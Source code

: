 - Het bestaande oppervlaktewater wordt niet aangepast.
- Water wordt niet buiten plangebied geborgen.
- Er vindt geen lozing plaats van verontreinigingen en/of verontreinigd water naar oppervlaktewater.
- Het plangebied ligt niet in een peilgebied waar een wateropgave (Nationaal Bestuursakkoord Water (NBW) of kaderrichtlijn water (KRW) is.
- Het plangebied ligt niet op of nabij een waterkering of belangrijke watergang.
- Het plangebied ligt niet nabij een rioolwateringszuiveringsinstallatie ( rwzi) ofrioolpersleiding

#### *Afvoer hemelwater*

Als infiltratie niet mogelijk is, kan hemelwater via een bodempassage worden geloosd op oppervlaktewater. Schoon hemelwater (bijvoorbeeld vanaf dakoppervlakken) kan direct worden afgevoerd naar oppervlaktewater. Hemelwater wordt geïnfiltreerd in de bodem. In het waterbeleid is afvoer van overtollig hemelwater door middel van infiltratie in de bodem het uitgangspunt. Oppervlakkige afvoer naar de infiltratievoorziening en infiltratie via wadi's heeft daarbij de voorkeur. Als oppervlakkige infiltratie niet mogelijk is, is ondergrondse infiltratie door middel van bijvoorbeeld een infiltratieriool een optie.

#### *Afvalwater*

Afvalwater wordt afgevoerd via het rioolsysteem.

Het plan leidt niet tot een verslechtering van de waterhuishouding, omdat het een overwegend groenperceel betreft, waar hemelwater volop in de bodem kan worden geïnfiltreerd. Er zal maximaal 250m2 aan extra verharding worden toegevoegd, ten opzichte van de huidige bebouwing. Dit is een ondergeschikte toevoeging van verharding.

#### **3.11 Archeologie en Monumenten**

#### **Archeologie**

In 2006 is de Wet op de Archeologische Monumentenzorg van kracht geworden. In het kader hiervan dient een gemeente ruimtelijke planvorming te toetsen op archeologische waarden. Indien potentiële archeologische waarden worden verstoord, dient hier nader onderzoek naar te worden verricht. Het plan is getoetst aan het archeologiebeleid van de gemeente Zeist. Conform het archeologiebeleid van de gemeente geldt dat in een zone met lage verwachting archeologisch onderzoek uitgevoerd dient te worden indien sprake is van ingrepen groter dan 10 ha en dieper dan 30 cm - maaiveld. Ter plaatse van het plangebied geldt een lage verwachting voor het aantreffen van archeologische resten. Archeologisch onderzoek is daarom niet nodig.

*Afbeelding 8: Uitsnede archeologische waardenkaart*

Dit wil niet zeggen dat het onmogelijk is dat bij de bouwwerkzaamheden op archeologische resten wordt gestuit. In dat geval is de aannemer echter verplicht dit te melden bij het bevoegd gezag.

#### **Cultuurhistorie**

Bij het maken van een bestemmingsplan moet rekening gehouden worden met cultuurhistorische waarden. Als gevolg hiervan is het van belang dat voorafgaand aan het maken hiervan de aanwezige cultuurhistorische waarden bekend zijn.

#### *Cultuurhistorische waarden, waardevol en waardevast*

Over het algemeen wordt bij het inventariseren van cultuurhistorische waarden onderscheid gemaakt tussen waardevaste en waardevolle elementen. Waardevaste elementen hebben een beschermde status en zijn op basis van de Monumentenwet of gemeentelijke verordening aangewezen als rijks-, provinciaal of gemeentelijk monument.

▶ [Task objective]
Transcribe every record exactly, keeping each line as it is.

▶ [Response]
Source code

: - Het bestaande oppervlaktewater wordt niet aangepast.
- Water wordt niet buiten plangebied geborgen.
- Er vindt geen lozing plaats van verontreinigingen en/of verontreinigd water naar oppervlaktewater.
- Het plangebied ligt niet in een peilgebied waar een wateropgave (Nationaal Bestuursakkoord Water (NBW) of kaderrichtlijn water (KRW) is.
- Het plangebied ligt niet op of nabij een waterkering of belangrijke watergang.
- Het plangebied ligt niet nabij een rioolwateringszuiveringsinstallatie ( rwzi) ofrioolpersleiding

#### *Afvoer hemelwater*

Als infiltratie niet mogelijk is, kan hemelwater via een bodempassage worden geloosd op oppervlaktewater. Schoon hemelwater (bijvoorbeeld vanaf dakoppervlakken) kan direct worden afgevoerd naar oppervlaktewater. Hemelwater wordt geïnfiltreerd in de bodem. In het waterbeleid is afvoer van overtollig hemelwater door middel van infiltratie in de bodem het uitgangspunt. Oppervlakkige afvoer naar de infiltratievoorziening en infiltratie via wadi's heeft daarbij de voorkeur. Als oppervlakkige infiltratie niet mogelijk is, is ondergrondse infiltratie door middel van bijvoorbeeld een infiltratieriool een optie.

#### *Afvalwater*

Afvalwater wordt afgevoerd via het rioolsysteem.

Het plan leidt niet tot een verslechtering van de waterhuishouding, omdat het een overwegend groenperceel betreft, waar hemelwater volop in de bodem kan worden geïnfiltreerd. Er zal maximaal 250m2 aan extra verharding worden toegevoegd, ten opzichte van de huidige bebouwing. Dit is een ondergeschikte toevoeging van verharding.

#### **3.11 Archeologie en Monumenten**

#### **Archeologie**

In 2006 is de Wet op de Archeologische Monumentenzorg van kracht geworden. In het kader hiervan dient een gemeente ruimtelijke planvorming te toetsen op archeologische waarden. Indien potentiële archeologische waarden worden verstoord, dient hier nader onderzoek naar te worden verricht. Het plan is getoetst aan het archeologiebeleid van de gemeente Zeist. Conform het archeologiebeleid van de gemeente geldt dat in een zone met lage verwachting archeologisch onderzoek uitgevoerd dient te worden indien sprake is van ingrepen groter dan 10 ha en dieper dan 30 cm - maaiveld. Ter plaatse van het plangebied geldt een lage verwachting voor het aantreffen van archeologische resten. Archeologisch onderzoek is daarom niet nodig.

*Afbeelding 8: Uitsnede archeologische waardenkaart*

Dit wil niet zeggen dat het onmogelijk is dat bij de bouwwerkzaamheden op archeologische resten wordt gestuit. In dat geval is de aannemer echter verplicht dit te melden bij het bevoegd gezag.

#### **Cultuurhistorie**

Bij het maken van een bestemmingsplan moet rekening gehouden worden met cultuurhistorische waarden. Als gevolg hiervan is het van belang dat voorafgaand aan het maken hiervan de aanwezige cultuurhistorische waarden bekend zijn.

#### *Cultuurhistorische waarden, waardevol en waardevast*

Over het algemeen wordt bij het inventariseren van cultuurhistorische waarden onderscheid gemaakt tussen waardevaste en waardevolle elementen. Waardevaste elementen hebben een beschermde status en zijn op basis van de Monumentenwet of gemeentelijke verordening aangewezen als rijks-, provinciaal of gemeentelijk monument.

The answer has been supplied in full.